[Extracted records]
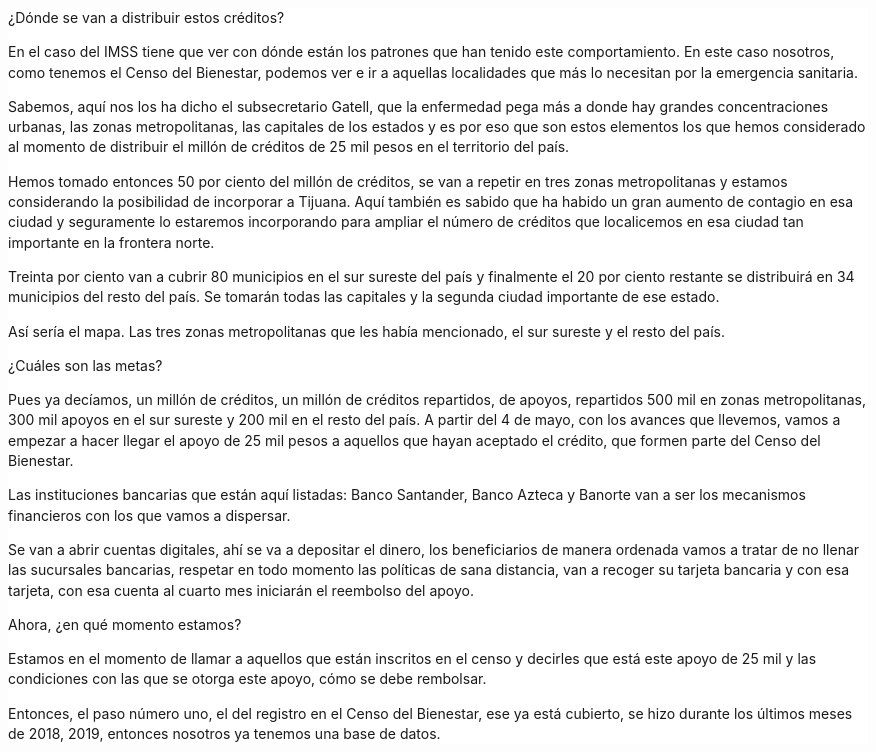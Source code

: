 ¿Dónde se van a distribuir estos créditos?

En el caso del IMSS tiene que ver con dónde están los patrones que han tenido
este comportamiento. En este caso nosotros, como tenemos el Censo del
Bienestar, podemos ver e ir a aquellas localidades que más lo necesitan por la
emergencia sanitaria.

Sabemos, aquí nos los ha dicho el subsecretario Gatell, que la enfermedad pega
más a donde hay grandes concentraciones urbanas, las zonas metropolitanas, las
capitales de los estados y es por eso que son estos elementos los que hemos
considerado al momento de distribuir el millón de créditos de 25 mil pesos en
el territorio del país.

Hemos tomado entonces 50 por ciento del millón de créditos, se van a repetir
en tres zonas metropolitanas y estamos considerando la posibilidad de
incorporar a Tijuana. Aquí también es sabido que ha habido un gran aumento de
contagio en esa ciudad y seguramente lo estaremos incorporando para ampliar el
número de créditos que localicemos en esa ciudad tan importante en la frontera
norte.

Treinta por ciento van a cubrir 80 municipios en el sur sureste del país y
finalmente el 20 por ciento restante se distribuirá en 34 municipios del resto
del país. Se tomarán todas las capitales y la segunda ciudad importante de ese
estado.

Así sería el mapa. Las tres zonas metropolitanas que les había mencionado, el
sur sureste y el resto del país.

¿Cuáles son las metas?

Pues ya decíamos, un millón de créditos, un millón de créditos repartidos, de
apoyos, repartidos 500 mil en zonas metropolitanas, 300 mil apoyos en el sur
sureste y 200 mil en el resto del país. A partir del 4 de mayo, con los
avances que llevemos, vamos a empezar a hacer llegar el apoyo de 25 mil pesos
a aquellos que hayan aceptado el crédito, que formen parte del Censo del
Bienestar.

Las instituciones bancarias que están aquí listadas: Banco Santander, Banco
Azteca y Banorte van a ser los mecanismos financieros con los que vamos a
dispersar.

Se van a abrir cuentas digitales, ahí se va a depositar el dinero, los
beneficiarios de manera ordenada vamos a tratar de no llenar las sucursales
bancarias, respetar en todo momento las políticas de sana distancia, van a
recoger su tarjeta bancaria y con esa tarjeta, con esa cuenta al cuarto mes
iniciarán el reembolso del apoyo.

Ahora, ¿en qué momento estamos?

Estamos en el momento de llamar a aquellos que están inscritos en el censo y
decirles que está este apoyo de 25 mil y las condiciones con las que se otorga
este apoyo, cómo se debe rembolsar.

Entonces, el paso número uno, el del registro en el Censo del Bienestar, ese
ya está cubierto, se hizo durante los últimos meses de 2018, 2019, entonces
nosotros ya tenemos una base de datos.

Problem: Check every line of the entries above, and copy those that carry the string "Bienestar".

Output of the task:
Bienestar, podemos ver e ir a aquellas localidades que más lo necesitan por la
Bienestar.
Entonces, el paso número uno, el del registro en el Censo del Bienestar, ese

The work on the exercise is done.